И Кутайсов тоже смеется. На какой-то огромной мельнице должны пойти в ход жернова. Как только они движутся, от этого маленького красивого генерала не останется ровно ничего, он знает об этом. Да и как не знать, коли застрял между жерновами? Но это его ничуть не смущает. Он кричит с величайшим жаром:
«Advienne que pourra[98]! Ура» Ага! Его расчет — то, что в Можайске городничим отставной корнет конной гвардии князь Андрей Голицын. Эх, как глуп племянник! Точно шленский баран! Давно надо было взять оболтуса из гвардии — оторвать от карт и кутежей. В его годы Багратион пил кизлярское да красное — донские выморозки. А это что? Старики Голицыны померли. Симы разыграны с молотка в лотерею. И «принц Макарелли» вывертывает карманы у несчастных можайских мещан…
Что-то оглушительно треснуло возле Багратиона.
Неужели жернова повернулись-таки и Можайск не помог Кутайсову? Князь Петр Иванович быстро протер глаза и сел на постели. Трещала свеча, оплывшая жирным нагаром. Красный огонек умирал, бросаясь из стороны в сторону и выкидывая кверху струйки копоти. В горнице было чадно. «Мещане… Можайск… А что я приказывал насчет Можайска?» Багратион вздрогнул и вскочил с койки. Шинель упала на пол. Свеча потухла.
— Эй, други! — громко крикнул князь Петр. — Олферьева ко мне! Живо!

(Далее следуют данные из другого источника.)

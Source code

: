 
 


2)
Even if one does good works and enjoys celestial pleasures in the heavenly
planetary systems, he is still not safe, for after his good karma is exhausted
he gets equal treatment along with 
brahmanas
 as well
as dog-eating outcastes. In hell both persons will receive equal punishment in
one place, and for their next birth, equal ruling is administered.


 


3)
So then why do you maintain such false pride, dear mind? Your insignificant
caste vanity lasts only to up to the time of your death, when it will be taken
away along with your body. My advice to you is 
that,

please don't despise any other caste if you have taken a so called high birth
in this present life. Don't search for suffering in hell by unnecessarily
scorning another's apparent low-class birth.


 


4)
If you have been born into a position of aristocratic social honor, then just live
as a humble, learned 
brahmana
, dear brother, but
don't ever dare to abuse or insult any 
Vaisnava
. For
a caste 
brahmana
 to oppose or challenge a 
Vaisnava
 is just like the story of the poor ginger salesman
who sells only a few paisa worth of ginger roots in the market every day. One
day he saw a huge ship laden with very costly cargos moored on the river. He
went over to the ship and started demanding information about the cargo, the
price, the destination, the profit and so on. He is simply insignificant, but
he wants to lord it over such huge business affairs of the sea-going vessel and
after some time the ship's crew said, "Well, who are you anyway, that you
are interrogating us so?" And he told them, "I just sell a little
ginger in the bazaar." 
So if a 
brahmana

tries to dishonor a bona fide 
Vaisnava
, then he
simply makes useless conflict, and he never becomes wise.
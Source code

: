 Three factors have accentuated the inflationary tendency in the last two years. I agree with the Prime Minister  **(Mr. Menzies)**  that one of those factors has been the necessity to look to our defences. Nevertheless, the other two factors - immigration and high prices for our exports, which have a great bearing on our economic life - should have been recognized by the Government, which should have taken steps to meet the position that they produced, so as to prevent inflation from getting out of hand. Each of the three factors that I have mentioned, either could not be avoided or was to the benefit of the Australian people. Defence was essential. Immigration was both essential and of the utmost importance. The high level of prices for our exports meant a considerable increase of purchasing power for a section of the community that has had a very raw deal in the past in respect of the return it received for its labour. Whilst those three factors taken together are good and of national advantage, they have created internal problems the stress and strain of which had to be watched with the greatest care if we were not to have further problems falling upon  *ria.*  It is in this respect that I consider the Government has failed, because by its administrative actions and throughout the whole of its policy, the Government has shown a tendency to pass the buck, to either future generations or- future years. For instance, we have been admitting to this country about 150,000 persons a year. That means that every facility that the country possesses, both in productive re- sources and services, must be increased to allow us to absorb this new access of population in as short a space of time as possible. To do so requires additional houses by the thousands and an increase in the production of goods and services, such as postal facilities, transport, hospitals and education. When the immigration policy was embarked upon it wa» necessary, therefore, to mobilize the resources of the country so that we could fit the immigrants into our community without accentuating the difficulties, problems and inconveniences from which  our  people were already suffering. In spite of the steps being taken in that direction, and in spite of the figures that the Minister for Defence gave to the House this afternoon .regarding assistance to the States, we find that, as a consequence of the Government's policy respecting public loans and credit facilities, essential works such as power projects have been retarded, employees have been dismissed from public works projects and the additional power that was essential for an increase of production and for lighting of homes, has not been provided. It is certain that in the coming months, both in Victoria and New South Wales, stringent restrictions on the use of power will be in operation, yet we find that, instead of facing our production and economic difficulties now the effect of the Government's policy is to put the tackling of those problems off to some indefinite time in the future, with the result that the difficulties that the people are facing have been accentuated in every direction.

Штаб седьмого корпуса помещался в сарае. В эту ночь никто из штабных офицеров не спал. Все дежурство, вся квартирмейстерская часть собрались в сарае. Но он был так велик, что, несмотря на это, в нем не было тесно. Адъютанты, примостившись на кадках и ящиках, строчили рапорты. Кое-где по углам завязывался штосс. Кто-то понтировал с такой безотменной удачей, что наконец сам не выдержал. Собрал деньги и швырнул карты.
— Довольно, господа! Дурной знак! Вряд ли буду я завтра столь же счастлив!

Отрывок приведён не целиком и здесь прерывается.